Of course, Rajan directed this play though he could not devote all his time due to his business obligations. “Many of the actors were traveling, so I would go over each one’s part individually,” smiled Rajan a few days after the show. “I gave my vision of the scenes and how they should act it. After that Alpa Shah stepped in as a co-director to rehearse the group’s efforts together.”

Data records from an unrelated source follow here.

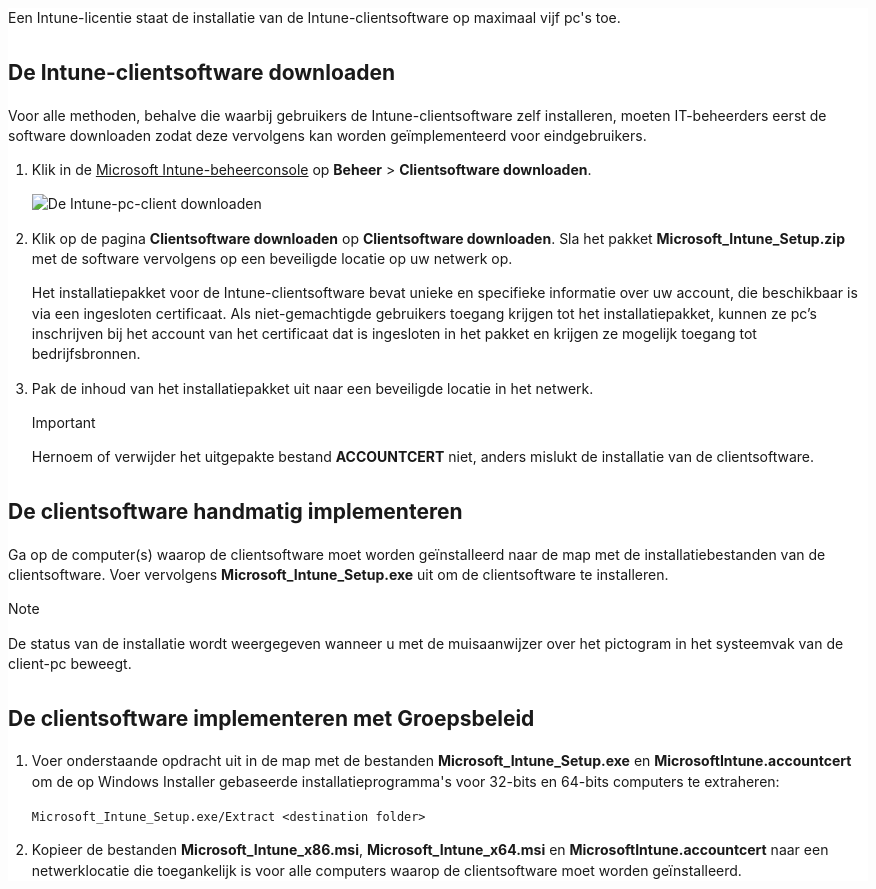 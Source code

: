 Een Intune-licentie staat de installatie van de Intune-clientsoftware op maximaal vijf pc's toe.

## <a name="download-the-intune-client-software"></a>De Intune-clientsoftware downloaden

Voor alle methoden, behalve die waarbij gebruikers de Intune-clientsoftware zelf installeren, moeten IT-beheerders eerst de software downloaden zodat deze vervolgens kan worden geïmplementeerd voor eindgebruikers.

1. Klik in de [Microsoft Intune-beheerconsole](https://manage.microsoft.com/) op **Beheer** &gt; **Clientsoftware downloaden**.

   ![De Intune-pc-client downloaden](./media/install-the-windows-pc-client-with-microsoft-intune/pc-sa-client-download.png)

2. Klik op de pagina **Clientsoftware downloaden** op **Clientsoftware downloaden**. Sla het pakket **Microsoft_Intune_Setup.zip** met de software vervolgens op een beveiligde locatie op uw netwerk op.

   Het installatiepakket voor de Intune-clientsoftware bevat unieke en specifieke informatie over uw account, die beschikbaar is via een ingesloten certificaat. Als niet-gemachtigde gebruikers toegang krijgen tot het installatiepakket, kunnen ze pc’s inschrijven bij het account van het certificaat dat is ingesloten in het pakket en krijgen ze mogelijk toegang tot bedrijfsbronnen.

3. Pak de inhoud van het installatiepakket uit naar een beveiligde locatie in het netwerk.

    > [!IMPORTANT]
    > Hernoem of verwijder het uitgepakte bestand **ACCOUNTCERT** niet, anders mislukt de installatie van de clientsoftware.

## <a name="deploy-the-client-software-manually"></a>De clientsoftware handmatig implementeren

Ga op de computer(s) waarop de clientsoftware moet worden geïnstalleerd naar de map met de installatiebestanden van de clientsoftware. Voer vervolgens **Microsoft_Intune_Setup.exe** uit om de clientsoftware te installeren.

> [!NOTE]
> De status van de installatie wordt weergegeven wanneer u met de muisaanwijzer over het pictogram in het systeemvak van de client-pc beweegt.

## <a name="deploy-the-client-software-by-using-group-policy"></a>De clientsoftware implementeren met Groepsbeleid

1. Voer onderstaande opdracht uit in de map met de bestanden **Microsoft_Intune_Setup.exe** en **MicrosoftIntune.accountcert** om de op Windows Installer gebaseerde installatieprogramma's voor 32-bits en 64-bits computers te extraheren:

    ```
    Microsoft_Intune_Setup.exe/Extract <destination folder>
    ```

2. Kopieer de bestanden **Microsoft_Intune_x86.msi**, **Microsoft_Intune_x64.msi** en **MicrosoftIntune.accountcert** naar een netwerklocatie die toegankelijk is voor alle computers waarop de clientsoftware moet worden geïnstalleerd.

Rathna Kumar and Lalita Sundaresan played quarreling neighbors

Rathna Kumar and Lalita Sundaresan played quarreling neighbors

The final show brimmed with witticisms though it was short on outright laughs, save for a couple of animated exchanges between the characters as between the Sardar and Vaishali (played by Lalita) and Darshani (played by Alpa) about coconut oil smell and his lack of brains and when Vaishali ruminated that she “had run out of nouns and adjectives” to call the Sardar and turned to the audience for more.

There was certainly a lot of adlibbing and even references to local establishments as when the Sardar (played with a thick Punjabi accent by Bhuchar) suggested he would “go down to Madras Pavilion in Sugar Land” for some recipes. And at one point, Rajan, sitting behind the sound booth (dressed in a bright red sherwani with red and yellow stripped sleeves), gave on-air responses to an actor’s queries. Further on, Rathna’s character (in a thick Telegu accent) runs out to lament that her “Malabar fish curry will not be ready as my mixee is not working!”

From left, Alpa Shah (co-director); Director Rajan Radhakrishnan, Subodh Bhuchar as the Sardar and Padmini Ranganathan, President of Udavum Karangal USA.

From left, Alpa Shah (co-director); Director Rajan Radhakrishnan, Subodh Bhuchar as the Sardar and Padmini Ranganathan, President of Udavum Karangal USA.

Just before the play ends, Priyanka runs through the audience dressed in a red dancer’s outfit, head covered with a red dupatta and onto the stage as the others feign admiration and awe. She breaks into a dance and in the final scene, the Sardar runs back out and shouts “Oh, Madam PC!”

This show marks the 15th year that Madras Pavilion and specifically Rajan had produced a show in support of the Udavum Karangal of USA (Padmini Ranganathan of Houston is the President), which in turn sends the proceeds to the Udavum Karangal (Helping Hands), a charity based in Chennai, India. Started 35 years ago by S. Vidyaakar, UK takes care of orphans, the elderly and other needy people through one of their many centers and programs. This show was able to collect over $70,000 for the charity.